The environment for this problem is a maze with walls and a single exit. An agent (the learner and decision maker) is placed somewhere in the maze. The agents' goal is to reach the exit as quickly as possible. To get there the agent moves through the maze in a succession of steps. For every step the agent must decide which action to take. The options are move left, right, up or down. For this purpose the agent is trained; it learns a policy (Q) which tells what is the best next move to make. With every step the agent incurs a penalty or - when finally reaching the exit - a reward. These penalties and rewards are the input when training the policy.
The values for the penalties and rewards are defined in class Maze in maze.py:
reward_exit = 10.0 # reward for reaching the exit cell
penalty_move = -0.05 # penalty for a move which did not result in finding the exit cell
penalty_visited = -0.25 # penalty for returning to a cell which was visited earlier
penalty_impossible_move = -0.75 # penalty for trying to enter an occupied cell or moving out of the maze
The policies (or models) used here are based on Sarsa and Q-learning. During training the learning algorithm updates the action-value function Q for each state which is visited. The most preferable action is indicated by the highest value. Updating these values is based on the reward or penalty incurred after the action was taken. With TD-learning a model learns at every step it takes, not only when the exit is reached. However, learning does speed up once the exit has been reached for the first time.
This project demonstrates different models which learn to move through a maze. Class Maze in file maze.py in package environment defines the environment including the rules of the game (rewards, penalties). In file main.py an example of a maze is defined (but you can create your own) as a np.array. By selecting a value for test from enum Test a certain model is trained and can then be used to play a number of games from different starting positions in the maze. When training or playing the agents moves can be plotted by calling Maze.render(Render.MOVES). To also display the progress of training call Maze.render(Render.TRAINING). This visualizes the most preferred action per cell. The higher the value the greener the arrow is displayed.
Package models contains the following models:
- RandomModel is the simplest model and just selects the next move randomly. It is dumb all over and learns nothing. You are lucky if you get to the exit using this model.
- QTableModel uses a table to record the value of each (state, action) pair. For a state the highest value indicates the most desirable action. These values are constantly refined during training. This is a fast way to learn a policy.
- SarsaTableModel uses a similar setup as the previous model, but takes less risk during learning (= on-policy learning).
- QTableTraceModel is an extension of the QTableModel. It speeds up learning by keeping track of previously visited state-action pairs, and updates their values as well although with a decaying rate.
- SarsaTableTraceModel is a variant of SarsaTableModel but adds an eligibility trace, just as QTableTraceModel.

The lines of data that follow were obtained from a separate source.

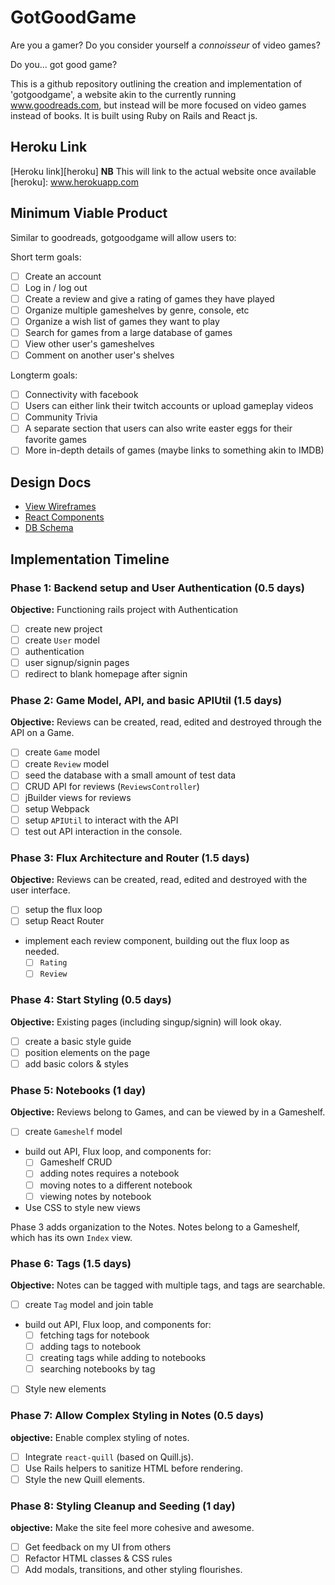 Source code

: # GotGoodGame

Are you a gamer? Do you consider yourself a <i>connoisseur</i> of video games?

Do you... got good game?

This is a github repository outlining the creation and implementation of
'gotgoodgame', a website akin to the currently running www.goodreads.com,
but instead will be more focused on video games instead of books. It is built
using Ruby on Rails and React js.

## Heroku Link
[Heroku link][heroku] **NB** This will link to the actual website once available
[heroku]: www.herokuapp.com

## Minimum Viable Product
Similar to goodreads, gotgoodgame will allow users to:

Short term goals:
- [ ] Create an account
- [ ] Log in / log out
- [ ] Create a review and give a rating of games they have played
- [ ] Organize multiple gameshelves by genre, console, etc
- [ ] Organize a wish list of games they want to play
- [ ] Search for games from a large database of games
- [ ] View other user's gameshelves
- [ ] Comment on another user's shelves

Longterm goals:
- [ ] Connectivity with facebook
- [ ] Users can either link their twitch accounts or upload gameplay videos
- [ ] Community Trivia
- [ ] A separate section that users can also write easter eggs for their favorite games
- [ ] More in-depth details of games (maybe links to something akin to IMDB)

## Design Docs
* [View Wireframes][views]
* [React Components][components]
* [DB Schema][schema]

[views]: ./docs/views.md
[components]: ./docs/components.md
[schema]: ./docs/schema.md

## Implementation Timeline

### Phase 1: Backend setup and User Authentication (0.5 days)

**Objective:** Functioning rails project with Authentication

- [ ] create new project
- [ ] create `User` model
- [ ] authentication
- [ ] user signup/signin pages
- [ ] redirect to blank homepage after signin

### Phase 2: Game Model, API, and basic APIUtil (1.5 days)

**Objective:** Reviews can be created, read, edited and destroyed through
the API on a Game.

- [ ] create `Game` model
- [ ] create `Review` model
- [ ] seed the database with a small amount of test data
- [ ] CRUD API for reviews (`ReviewsController`)
- [ ] jBuilder views for reviews
- [ ] setup Webpack
- [ ] setup `APIUtil` to interact with the API
- [ ] test out API interaction in the console.

### Phase 3: Flux Architecture and Router (1.5 days)

**Objective:** Reviews can be created, read, edited and destroyed with the
user interface.

- [ ] setup the flux loop
- [ ] setup React Router
- implement each review component, building out the flux loop as needed.
  - [ ] `Rating`
  - [ ] `Review`

### Phase 4: Start Styling (0.5 days)

**Objective:** Existing pages (including singup/signin) will look okay.

- [ ] create a basic style guide
- [ ] position elements on the page
- [ ] add basic colors & styles

### Phase 5: Notebooks (1 day)

**Objective:** Reviews belong to Games, and can be viewed by in a Gameshelf.

- [ ] create `Gameshelf` model
- build out API, Flux loop, and components for:
  - [ ] Gameshelf CRUD
  - [ ] adding notes requires a notebook
  - [ ] moving notes to a different notebook
  - [ ] viewing notes by notebook
- Use CSS to style new views

Phase 3 adds organization to the Notes. Notes belong to a Gameshelf,
which has its own `Index` view.

### Phase 6: Tags (1.5 days)

**Objective:** Notes can be tagged with multiple tags, and tags are searchable.

- [ ] create `Tag` model and join table
- build out API, Flux loop, and components for:
  - [ ] fetching tags for notebook
  - [ ] adding tags to notebook
  - [ ] creating tags while adding to notebooks
  - [ ] searching notebooks by tag
- [ ] Style new elements

### Phase 7: Allow Complex Styling in Notes (0.5 days)

**objective:** Enable complex styling of notes.

- [ ] Integrate `react-quill` (based on Quill.js).
- [ ] Use Rails helpers to sanitize HTML before rendering.
- [ ] Style the new Quill elements.

### Phase 8: Styling Cleanup and Seeding (1 day)

**objective:** Make the site feel more cohesive and awesome.

- [ ] Get feedback on my UI from others
- [ ] Refactor HTML classes & CSS rules
- [ ] Add modals, transitions, and other styling flourishes.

- QReplayNetworkModel is a simple neural network which learns the relation between a state and the corresponding values by replaying previous moves. It is significantly slower than all other models, and an overkill for a problem with such a small state space. As an extra feature after learning it saves the model to disk so this can be loaded later for a next game. This is typically how you would use a neural network in a real world situation where training is separated from actual use.

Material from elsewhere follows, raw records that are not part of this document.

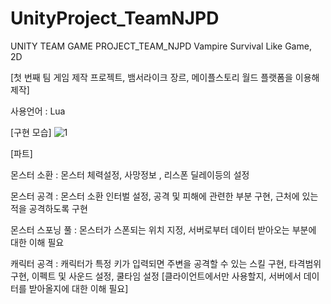 # UnityProject_TeamNJPD
UNITY TEAM GAME PROJECT_TEAM_NJPD
Vampire Survival Like Game, 2D

[첫 번째 팀 게임 제작 프로젝트, 뱀서라이크 장르, 메이플스토리 월드 플랫폼을 이용해 제작]

사용언어 : Lua

[구현 모습]
![1](https://github.com/KORgosu/UnityProject_TeamNJPD/assets/47071344/6c1b46f6-91dc-4c3e-91d8-20ba3ac56e72)


[파트]

몬스터 소환 : 몬스터 체력설정, 사망정보 , 리스폰 딜레이등의 설정

몬스터 공격 : 몬스터 소환 인터벌 설정, 공격 및 피해에 관련한 부분 구현, 근처에 있는 적을 공격하도록 구현

몬스터 스포닝 풀 : 몬스터가 스폰되는 위치 지정, 서버로부터 데이터 받아오는 부분에 대한 이해 필요

캐릭터 공격 : 캐릭터가 특정 키가 입력되면 주변을 공격할 수 있는 스킬 구현, 타격범위 구현, 이펙트 및 사운드 설정, 쿨타임 설정
            [클라이언트에서만 사용할지, 서버에서 데이터를 받아올지에 대한 이해 필요]
          
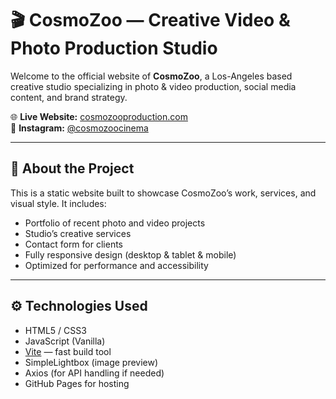 # 🎬 CosmoZoo — Creative Video & Photo Production Studio

Welcome to the official website of **CosmoZoo**, a Los-Angeles based creative studio specializing in photo & video production, social media content, and brand strategy.

🌐 **Live Website:** [cosmozooproduction.com](https://cosmozooproduction.com)  
📸 **Instagram:** [@cosmozoocinema](https://www.instagram.com/cosmozoocinema/)

---

## 📄 About the Project

This is a static website built to showcase CosmoZoo’s work, services, and visual style. It includes:

- Portfolio of recent photo and video projects
- Studio’s creative services
- Contact form for clients
- Fully responsive design (desktop & tablet & mobile)
- Optimized for performance and accessibility

---

## ⚙️ Technologies Used

- HTML5 / CSS3
- JavaScript (Vanilla)
- [Vite](https://vitejs.dev/) — fast build tool
- SimpleLightbox (image preview)
- Axios (for API handling if needed)
- GitHub Pages for hosting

The table below gives an impression of the relative performance of each of these models (on my PC):
Model | Trained | Average no of episodes | Average training time |
---|---|---|---|
QTableModel | 10 times | 149.5 | 16.5 sec |
QTableTraceModel | 10 times | 87.0 | 5.2 sec |
SarsaTableModel | 10 times | 114.0 | 11.7 sec |
SarsaTableTraceModel | 10 times | 73.0 | 5.5 sec |
QReplayNetworkModel | 10 times | 113.5 | 4 min 48 sec |
Requires matplotlib, numpy, keras and tensorflow.